RECORDS FOR THIS EXERCISE
....

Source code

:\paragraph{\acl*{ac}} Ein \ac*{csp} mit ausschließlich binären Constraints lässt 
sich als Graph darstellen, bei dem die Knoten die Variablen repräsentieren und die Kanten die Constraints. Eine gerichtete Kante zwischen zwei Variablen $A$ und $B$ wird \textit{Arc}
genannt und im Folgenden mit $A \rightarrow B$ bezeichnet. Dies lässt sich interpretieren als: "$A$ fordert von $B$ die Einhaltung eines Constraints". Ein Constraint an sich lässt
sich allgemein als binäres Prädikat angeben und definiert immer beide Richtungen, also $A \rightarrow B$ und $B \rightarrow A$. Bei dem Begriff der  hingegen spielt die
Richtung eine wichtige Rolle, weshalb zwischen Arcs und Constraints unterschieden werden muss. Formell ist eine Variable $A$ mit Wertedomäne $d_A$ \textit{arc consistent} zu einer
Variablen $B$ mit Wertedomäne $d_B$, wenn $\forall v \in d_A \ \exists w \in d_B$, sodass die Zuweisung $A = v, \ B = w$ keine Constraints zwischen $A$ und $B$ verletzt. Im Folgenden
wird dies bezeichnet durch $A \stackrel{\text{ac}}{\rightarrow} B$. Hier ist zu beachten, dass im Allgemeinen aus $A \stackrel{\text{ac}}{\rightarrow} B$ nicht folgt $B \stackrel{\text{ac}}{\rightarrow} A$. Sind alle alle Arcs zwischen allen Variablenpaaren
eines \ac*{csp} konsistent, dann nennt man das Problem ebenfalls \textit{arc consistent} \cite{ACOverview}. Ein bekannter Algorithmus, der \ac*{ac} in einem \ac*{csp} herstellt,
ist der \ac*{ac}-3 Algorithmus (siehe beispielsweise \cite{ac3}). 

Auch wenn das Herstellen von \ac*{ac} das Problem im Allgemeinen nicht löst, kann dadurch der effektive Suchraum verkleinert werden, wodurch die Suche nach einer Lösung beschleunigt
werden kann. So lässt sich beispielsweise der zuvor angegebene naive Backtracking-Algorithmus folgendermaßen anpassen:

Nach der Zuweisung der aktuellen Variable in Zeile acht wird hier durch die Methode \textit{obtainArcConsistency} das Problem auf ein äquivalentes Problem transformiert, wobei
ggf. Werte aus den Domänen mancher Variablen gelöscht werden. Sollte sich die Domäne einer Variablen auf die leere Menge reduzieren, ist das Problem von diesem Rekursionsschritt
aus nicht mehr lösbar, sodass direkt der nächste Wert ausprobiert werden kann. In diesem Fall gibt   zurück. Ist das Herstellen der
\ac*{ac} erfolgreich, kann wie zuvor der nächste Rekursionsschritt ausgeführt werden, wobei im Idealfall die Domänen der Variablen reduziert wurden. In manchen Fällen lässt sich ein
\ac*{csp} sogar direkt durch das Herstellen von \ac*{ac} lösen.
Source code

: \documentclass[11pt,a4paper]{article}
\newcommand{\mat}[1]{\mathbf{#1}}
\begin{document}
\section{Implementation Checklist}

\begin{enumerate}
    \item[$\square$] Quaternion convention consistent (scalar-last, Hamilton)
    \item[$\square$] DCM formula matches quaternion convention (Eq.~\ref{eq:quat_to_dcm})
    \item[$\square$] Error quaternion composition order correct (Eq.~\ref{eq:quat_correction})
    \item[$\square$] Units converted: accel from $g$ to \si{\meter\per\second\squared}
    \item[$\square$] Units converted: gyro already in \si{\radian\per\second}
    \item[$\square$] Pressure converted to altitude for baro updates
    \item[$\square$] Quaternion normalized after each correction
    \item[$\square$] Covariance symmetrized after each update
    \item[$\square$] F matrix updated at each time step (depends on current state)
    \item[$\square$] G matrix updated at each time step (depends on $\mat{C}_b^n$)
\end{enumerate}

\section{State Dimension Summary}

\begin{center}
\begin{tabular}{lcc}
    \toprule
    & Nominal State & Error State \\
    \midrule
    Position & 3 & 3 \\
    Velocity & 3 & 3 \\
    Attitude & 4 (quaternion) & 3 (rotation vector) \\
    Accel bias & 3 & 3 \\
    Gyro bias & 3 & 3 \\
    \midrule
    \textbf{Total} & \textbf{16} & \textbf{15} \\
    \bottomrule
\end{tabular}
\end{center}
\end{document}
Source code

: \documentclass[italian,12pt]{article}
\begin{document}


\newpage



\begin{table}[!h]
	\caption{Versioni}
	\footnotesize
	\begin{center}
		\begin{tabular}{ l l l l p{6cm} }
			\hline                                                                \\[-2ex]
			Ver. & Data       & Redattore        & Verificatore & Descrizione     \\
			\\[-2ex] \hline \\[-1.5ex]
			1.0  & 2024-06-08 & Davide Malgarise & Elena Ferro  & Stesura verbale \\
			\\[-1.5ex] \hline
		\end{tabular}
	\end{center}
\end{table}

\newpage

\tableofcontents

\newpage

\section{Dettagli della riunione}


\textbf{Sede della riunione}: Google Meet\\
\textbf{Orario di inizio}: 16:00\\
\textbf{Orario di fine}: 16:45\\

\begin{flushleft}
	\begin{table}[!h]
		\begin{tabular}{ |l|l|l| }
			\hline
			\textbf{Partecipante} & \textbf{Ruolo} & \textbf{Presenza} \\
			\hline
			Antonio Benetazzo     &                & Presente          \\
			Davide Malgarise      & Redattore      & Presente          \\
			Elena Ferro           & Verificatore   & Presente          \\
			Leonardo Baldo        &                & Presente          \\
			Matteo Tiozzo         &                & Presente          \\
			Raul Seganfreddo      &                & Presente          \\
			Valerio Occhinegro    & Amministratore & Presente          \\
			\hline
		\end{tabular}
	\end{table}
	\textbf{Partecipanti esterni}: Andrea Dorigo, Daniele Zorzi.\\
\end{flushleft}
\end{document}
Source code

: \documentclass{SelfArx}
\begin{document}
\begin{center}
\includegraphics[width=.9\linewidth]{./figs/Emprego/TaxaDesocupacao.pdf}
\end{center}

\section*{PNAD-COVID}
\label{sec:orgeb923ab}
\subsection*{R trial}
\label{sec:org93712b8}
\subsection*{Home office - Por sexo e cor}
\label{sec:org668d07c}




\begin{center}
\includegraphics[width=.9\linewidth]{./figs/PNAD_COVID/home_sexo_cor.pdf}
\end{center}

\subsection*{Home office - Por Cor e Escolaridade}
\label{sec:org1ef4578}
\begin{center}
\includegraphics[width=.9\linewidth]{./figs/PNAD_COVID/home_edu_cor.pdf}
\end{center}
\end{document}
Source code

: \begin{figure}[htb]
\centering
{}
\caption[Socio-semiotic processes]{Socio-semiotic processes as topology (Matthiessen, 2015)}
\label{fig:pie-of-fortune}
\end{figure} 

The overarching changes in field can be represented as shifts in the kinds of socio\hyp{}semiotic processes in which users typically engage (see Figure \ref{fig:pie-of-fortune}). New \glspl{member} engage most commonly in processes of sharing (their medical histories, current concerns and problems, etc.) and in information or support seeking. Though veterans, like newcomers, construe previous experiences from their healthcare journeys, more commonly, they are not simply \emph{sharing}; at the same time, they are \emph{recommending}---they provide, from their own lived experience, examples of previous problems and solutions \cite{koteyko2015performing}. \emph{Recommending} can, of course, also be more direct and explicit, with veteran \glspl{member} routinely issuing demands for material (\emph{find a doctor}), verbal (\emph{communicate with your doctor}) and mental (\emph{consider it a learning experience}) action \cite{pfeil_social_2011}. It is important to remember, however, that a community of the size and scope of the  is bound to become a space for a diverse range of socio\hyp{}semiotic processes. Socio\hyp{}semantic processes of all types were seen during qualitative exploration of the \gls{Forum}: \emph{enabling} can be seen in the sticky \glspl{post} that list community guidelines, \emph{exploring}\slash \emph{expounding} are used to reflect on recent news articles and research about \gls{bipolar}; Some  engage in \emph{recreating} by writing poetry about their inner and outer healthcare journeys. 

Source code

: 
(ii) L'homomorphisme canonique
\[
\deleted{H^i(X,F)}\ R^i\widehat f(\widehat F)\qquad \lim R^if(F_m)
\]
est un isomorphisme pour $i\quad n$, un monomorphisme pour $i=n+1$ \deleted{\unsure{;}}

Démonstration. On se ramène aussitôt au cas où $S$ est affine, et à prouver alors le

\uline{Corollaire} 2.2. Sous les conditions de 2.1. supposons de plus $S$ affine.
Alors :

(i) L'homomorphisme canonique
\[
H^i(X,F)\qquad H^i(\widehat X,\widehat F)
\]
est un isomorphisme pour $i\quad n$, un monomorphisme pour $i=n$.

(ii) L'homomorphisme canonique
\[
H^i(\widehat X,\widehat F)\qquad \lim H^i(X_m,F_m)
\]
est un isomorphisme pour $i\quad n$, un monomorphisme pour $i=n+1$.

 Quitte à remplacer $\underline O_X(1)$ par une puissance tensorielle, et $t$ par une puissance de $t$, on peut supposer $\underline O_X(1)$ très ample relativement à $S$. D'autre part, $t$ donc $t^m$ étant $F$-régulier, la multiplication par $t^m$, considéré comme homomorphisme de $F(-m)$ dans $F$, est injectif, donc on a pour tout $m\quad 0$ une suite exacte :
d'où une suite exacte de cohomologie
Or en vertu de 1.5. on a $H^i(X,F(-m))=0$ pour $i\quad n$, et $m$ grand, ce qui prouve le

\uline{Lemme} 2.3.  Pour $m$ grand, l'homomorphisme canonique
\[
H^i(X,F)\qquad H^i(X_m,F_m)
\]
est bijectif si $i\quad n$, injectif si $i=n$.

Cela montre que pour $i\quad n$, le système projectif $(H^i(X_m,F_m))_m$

....

WORK REQUIRED
Take the lines from the first line of the listing to the line containing "sich als Graph". Please print them exactly, ends included, with nothing else.

RESULT FOR THIS EXERCISE
Source code

:\paragraph{\acl*{ac}} Ein \ac*{csp} mit ausschließlich binären Constraints lässt 
sich als Graph darstellen, bei dem die Knoten die Variablen repräsentieren und die Kanten die Constraints. Eine gerichtete Kante zwischen zwei Variablen $A$ und $B$ wird \textit{Arc}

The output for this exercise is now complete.